What to produce
Transcribe the records below word for word, leaving every picture out.

[Dataset entries]
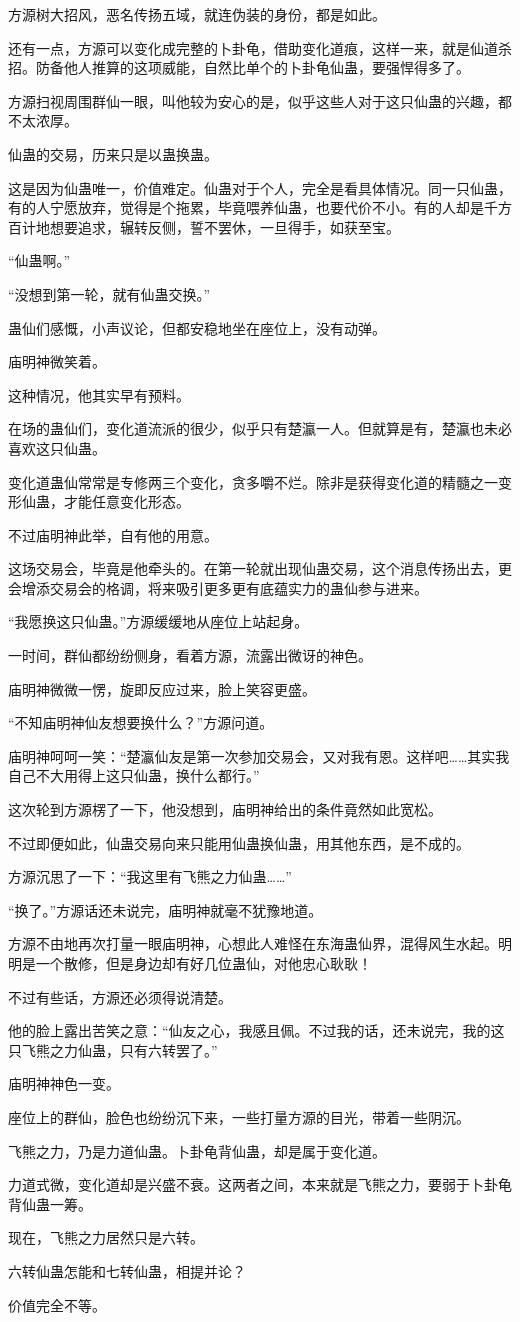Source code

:\begin{this_body}
方源树大招风，恶名传扬五域，就连伪装的身份，都是如此。

还有一点，方源可以变化成完整的卜卦龟，借助变化道痕，这样一来，就是仙道杀招。防备他人推算的这项威能，自然比单个的卜卦龟仙蛊，要强悍得多了。

方源扫视周围群仙一眼，叫他较为安心的是，似乎这些人对于这只仙蛊的兴趣，都不太浓厚。

仙蛊的交易，历来只是以蛊换蛊。

这是因为仙蛊唯一，价值难定。仙蛊对于个人，完全是看具体情况。同一只仙蛊，有的人宁愿放弃，觉得是个拖累，毕竟喂养仙蛊，也要代价不小。有的人却是千方百计地想要追求，辗转反侧，誓不罢休，一旦得手，如获至宝。

“仙蛊啊。”

“没想到第一轮，就有仙蛊交换。”

蛊仙们感慨，小声议论，但都安稳地坐在座位上，没有动弹。

庙明神微笑着。

这种情况，他其实早有预料。

在场的蛊仙们，变化道流派的很少，似乎只有楚瀛一人。但就算是有，楚瀛也未必喜欢这只仙蛊。

变化道蛊仙常常是专修两三个变化，贪多嚼不烂。除非是获得变化道的精髓之一变形仙蛊，才能任意变化形态。

不过庙明神此举，自有他的用意。

这场交易会，毕竟是他牵头的。在第一轮就出现仙蛊交易，这个消息传扬出去，更会增添交易会的格调，将来吸引更多更有底蕴实力的蛊仙参与进来。

“我愿换这只仙蛊。”方源缓缓地从座位上站起身。

一时间，群仙都纷纷侧身，看着方源，流露出微讶的神色。

庙明神微微一愣，旋即反应过来，脸上笑容更盛。

“不知庙明神仙友想要换什么？”方源问道。

庙明神呵呵一笑：“楚瀛仙友是第一次参加交易会，又对我有恩。这样吧……其实我自己不大用得上这只仙蛊，换什么都行。”

这次轮到方源楞了一下，他没想到，庙明神给出的条件竟然如此宽松。

不过即便如此，仙蛊交易向来只能用仙蛊换仙蛊，用其他东西，是不成的。

方源沉思了一下：“我这里有飞熊之力仙蛊……”

“换了。”方源话还未说完，庙明神就毫不犹豫地道。

方源不由地再次打量一眼庙明神，心想此人难怪在东海蛊仙界，混得风生水起。明明是一个散修，但是身边却有好几位蛊仙，对他忠心耿耿！

不过有些话，方源还必须得说清楚。

他的脸上露出苦笑之意：“仙友之心，我感且佩。不过我的话，还未说完，我的这只飞熊之力仙蛊，只有六转罢了。”

庙明神神色一变。

座位上的群仙，脸色也纷纷沉下来，一些打量方源的目光，带着一些阴沉。

飞熊之力，乃是力道仙蛊。卜卦龟背仙蛊，却是属于变化道。

力道式微，变化道却是兴盛不衰。这两者之间，本来就是飞熊之力，要弱于卜卦龟背仙蛊一筹。

现在，飞熊之力居然只是六转。

六转仙蛊怎能和七转仙蛊，相提并论？

价值完全不等。

\end{this_body}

Your response
Source code

:\begin{this_body}
方源树大招风，恶名传扬五域，就连伪装的身份，都是如此。

还有一点，方源可以变化成完整的卜卦龟，借助变化道痕，这样一来，就是仙道杀招。防备他人推算的这项威能，自然比单个的卜卦龟仙蛊，要强悍得多了。

方源扫视周围群仙一眼，叫他较为安心的是，似乎这些人对于这只仙蛊的兴趣，都不太浓厚。

仙蛊的交易，历来只是以蛊换蛊。

这是因为仙蛊唯一，价值难定。仙蛊对于个人，完全是看具体情况。同一只仙蛊，有的人宁愿放弃，觉得是个拖累，毕竟喂养仙蛊，也要代价不小。有的人却是千方百计地想要追求，辗转反侧，誓不罢休，一旦得手，如获至宝。

“仙蛊啊。”

“没想到第一轮，就有仙蛊交换。”

蛊仙们感慨，小声议论，但都安稳地坐在座位上，没有动弹。

庙明神微笑着。

这种情况，他其实早有预料。

在场的蛊仙们，变化道流派的很少，似乎只有楚瀛一人。但就算是有，楚瀛也未必喜欢这只仙蛊。

变化道蛊仙常常是专修两三个变化，贪多嚼不烂。除非是获得变化道的精髓之一变形仙蛊，才能任意变化形态。

不过庙明神此举，自有他的用意。

这场交易会，毕竟是他牵头的。在第一轮就出现仙蛊交易，这个消息传扬出去，更会增添交易会的格调，将来吸引更多更有底蕴实力的蛊仙参与进来。

“我愿换这只仙蛊。”方源缓缓地从座位上站起身。

一时间，群仙都纷纷侧身，看着方源，流露出微讶的神色。

庙明神微微一愣，旋即反应过来，脸上笑容更盛。

“不知庙明神仙友想要换什么？”方源问道。

庙明神呵呵一笑：“楚瀛仙友是第一次参加交易会，又对我有恩。这样吧……其实我自己不大用得上这只仙蛊，换什么都行。”

这次轮到方源楞了一下，他没想到，庙明神给出的条件竟然如此宽松。

不过即便如此，仙蛊交易向来只能用仙蛊换仙蛊，用其他东西，是不成的。

方源沉思了一下：“我这里有飞熊之力仙蛊……”

“换了。”方源话还未说完，庙明神就毫不犹豫地道。

方源不由地再次打量一眼庙明神，心想此人难怪在东海蛊仙界，混得风生水起。明明是一个散修，但是身边却有好几位蛊仙，对他忠心耿耿！

不过有些话，方源还必须得说清楚。

他的脸上露出苦笑之意：“仙友之心，我感且佩。不过我的话，还未说完，我的这只飞熊之力仙蛊，只有六转罢了。”

庙明神神色一变。

座位上的群仙，脸色也纷纷沉下来，一些打量方源的目光，带着一些阴沉。

飞熊之力，乃是力道仙蛊。卜卦龟背仙蛊，却是属于变化道。

力道式微，变化道却是兴盛不衰。这两者之间，本来就是飞熊之力，要弱于卜卦龟背仙蛊一筹。

现在，飞熊之力居然只是六转。

六转仙蛊怎能和七转仙蛊，相提并论？

价值完全不等。

\end{this_body}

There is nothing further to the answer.